- ABOUT THIS TASK
What you return must match the records below exactly, apart from the omitted pictures.

SOURCE DATA Start Marker

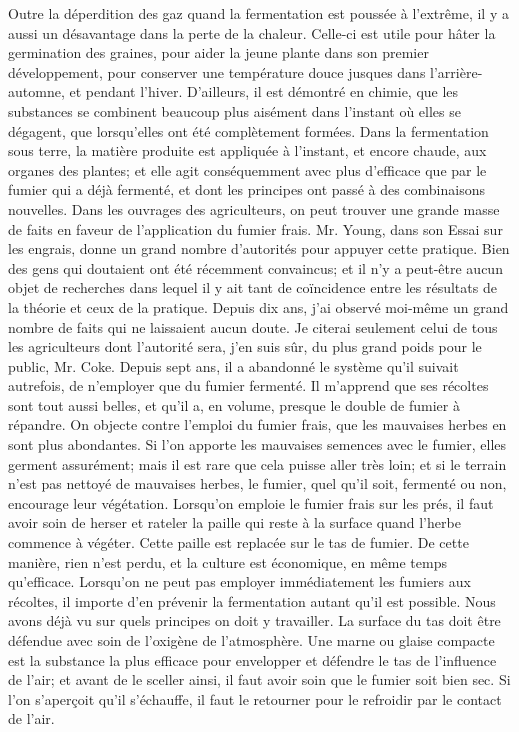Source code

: Outre la déperdition des gaz quand la fermentation est poussée à l'extrême, il y a aussi un désavantage dans la perte de la chaleur. Celle-ci est utile pour hâter la germination des graines, pour aider la jeune plante dans son premier développement, pour conserver une température douce jusques dans l'arrière-automne, et pendant l'hiver.
D'ailleurs, il est démontré en chimie, que les substances se combinent beaucoup plus aisément dans l'instant où elles se dégagent, que lorsqu'elles ont été complètement formées. Dans la fermentation sous terre, la matière produite est appliquée à l'instant, et encore chaude, aux organes des plantes; et elle agit conséquemment avec plus d'efficace que par le fumier qui a déjà fermenté,\setcounter{page}{205} et dont les principes ont passé à des combinaisons nouvelles.
Dans les ouvrages des agriculteurs, on peut trouver une grande masse de faits en faveur de l'application du fumier frais. Mr. Young, dans son Essai sur les engrais, donne un grand nombre d'autorités pour appuyer cette pratique. Bien des gens qui doutaient ont été récemment convaincus; et il n'y a peut-être aucun objet de recherches dans lequel il y ait tant de coïncidence entre les résultats de la théorie et ceux de la pratique. Depuis dix ans, j'ai observé moi-même un grand nombre de faits qui ne laissaient aucun doute. Je citerai seulement celui de tous les agriculteurs dont l'autorité sera, j'en suis sûr, du plus grand poids pour le public, Mr. Coke. Depuis sept ans, il a abandonné le système qu'il suivait autrefois, de n'employer que du fumier fermenté. Il m'apprend que ses récoltes sont tout aussi belles, et qu'il a, en volume, presque le double de fumier à répandre.
On objecte contre l'emploi du fumier frais, que les mauvaises herbes en sont plus abondantes. Si l'on apporte les mauvaises semences avec le fumier, elles germent assurément; mais il est rare que cela puisse aller très loin; et si le terrain n'est pas nettoyé de\setcounter{page}{206} mauvaises herbes, le fumier, quel qu'il soit, fermenté ou non, encourage leur végétation. Lorsqu'on emploie le fumier frais sur les prés, il faut avoir soin de herser et rateler la paille qui reste à la surface quand l'herbe commence à végéter. Cette paille est replacée sur le tas de fumier. De cette manière, rien n'est perdu, et la culture est économique, en même temps qu'efficace.
Lorsqu'on ne peut pas employer immédiatement les fumiers aux récoltes, il importe d'en prévenir la fermentation autant qu'il est possible. Nous avons déjà vu sur quels principes on doit y travailler.
La surface du tas doit être défendue avec soin de l'oxigène de l'atmosphère. Une marne ou glaise compacte est la substance la plus efficace pour envelopper et défendre le tas de l'influence de l'air; et avant de le sceller ainsi, il faut avoir soin que le fumier soit bien sec. Si l'on s'aperçoit qu'il s'échauffe, il faut le retourner pour le refroidir par le contact de l'air.
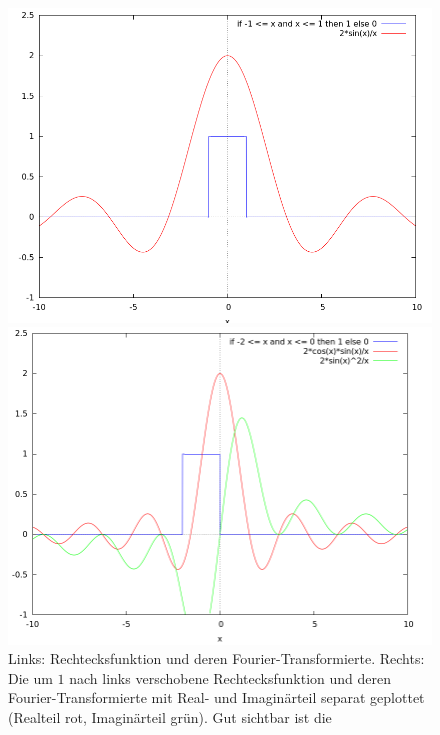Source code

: \begin{remark}
\begin{description}
  \begin{figure}[ht]
      \centering
      \begin{minipage}{0.49\linewidth}
        \centering
        \includegraphics[width=\linewidth]{Bilder/Rechteck1}
      \end{minipage}
      \begin{minipage}{0.49\linewidth}
        \centering
        \includegraphics[width=\linewidth]{Bilder/Rechteck2}
      \end{minipage}
      \caption{Links: Rechtecksfunktion und deren Fourier-Transformierte. Rechts: Die um $ 1 $
        nach links verschobene Rechtecksfunktion und deren Fourier-Transformierte mit Real- und 
        Imaginärteil separat geplottet (Realteil rot, Imaginärteil grün). Gut sichtbar ist die 
}
\end{figure}
\end{description}
\end{remark}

SOURCE DATA End Marker

- SOLUTION FOR THIS EXERCISE
Source code

: Outre la déperdition des gaz quand la fermentation est poussée à l'extrême, il y a aussi un désavantage dans la perte de la chaleur. Celle-ci est utile pour hâter la germination des graines, pour aider la jeune plante dans son premier développement, pour conserver une température douce jusques dans l'arrière-automne, et pendant l'hiver.
D'ailleurs, il est démontré en chimie, que les substances se combinent beaucoup plus aisément dans l'instant où elles se dégagent, que lorsqu'elles ont été complètement formées. Dans la fermentation sous terre, la matière produite est appliquée à l'instant, et encore chaude, aux organes des plantes; et elle agit conséquemment avec plus d'efficace que par le fumier qui a déjà fermenté,\setcounter{page}{205} et dont les principes ont passé à des combinaisons nouvelles.
Dans les ouvrages des agriculteurs, on peut trouver une grande masse de faits en faveur de l'application du fumier frais. Mr. Young, dans son Essai sur les engrais, donne un grand nombre d'autorités pour appuyer cette pratique. Bien des gens qui doutaient ont été récemment convaincus; et il n'y a peut-être aucun objet de recherches dans lequel il y ait tant de coïncidence entre les résultats de la théorie et ceux de la pratique. Depuis dix ans, j'ai observé moi-même un grand nombre de faits qui ne laissaient aucun doute. Je citerai seulement celui de tous les agriculteurs dont l'autorité sera, j'en suis sûr, du plus grand poids pour le public, Mr. Coke. Depuis sept ans, il a abandonné le système qu'il suivait autrefois, de n'employer que du fumier fermenté. Il m'apprend que ses récoltes sont tout aussi belles, et qu'il a, en volume, presque le double de fumier à répandre.
On objecte contre l'emploi du fumier frais, que les mauvaises herbes en sont plus abondantes. Si l'on apporte les mauvaises semences avec le fumier, elles germent assurément; mais il est rare que cela puisse aller très loin; et si le terrain n'est pas nettoyé de\setcounter{page}{206} mauvaises herbes, le fumier, quel qu'il soit, fermenté ou non, encourage leur végétation. Lorsqu'on emploie le fumier frais sur les prés, il faut avoir soin de herser et rateler la paille qui reste à la surface quand l'herbe commence à végéter. Cette paille est replacée sur le tas de fumier. De cette manière, rien n'est perdu, et la culture est économique, en même temps qu'efficace.
Lorsqu'on ne peut pas employer immédiatement les fumiers aux récoltes, il importe d'en prévenir la fermentation autant qu'il est possible. Nous avons déjà vu sur quels principes on doit y travailler.
La surface du tas doit être défendue avec soin de l'oxigène de l'atmosphère. Une marne ou glaise compacte est la substance la plus efficace pour envelopper et défendre le tas de l'influence de l'air; et avant de le sceller ainsi, il faut avoir soin que le fumier soit bien sec. Si l'on s'aperçoit qu'il s'échauffe, il faut le retourner pour le refroidir par le contact de l'air.
Source code

: \begin{remark}
\begin{description}
  \begin{figure}[ht]
      \centering
      \begin{minipage}{0.49\linewidth}
        \centering
        \includegraphics[width=\linewidth]{Bilder/Rechteck1}
      \end{minipage}
      \begin{minipage}{0.49\linewidth}
        \centering
        \includegraphics[width=\linewidth]{Bilder/Rechteck2}
      \end{minipage}
      \caption{Links: Rechtecksfunktion und deren Fourier-Transformierte. Rechts: Die um $ 1 $
        nach links verschobene Rechtecksfunktion und deren Fourier-Transformierte mit Real- und 
        Imaginärteil separat geplottet (Realteil rot, Imaginärteil grün). Gut sichtbar ist die 
}
\end{figure}
\end{description}
\end{remark}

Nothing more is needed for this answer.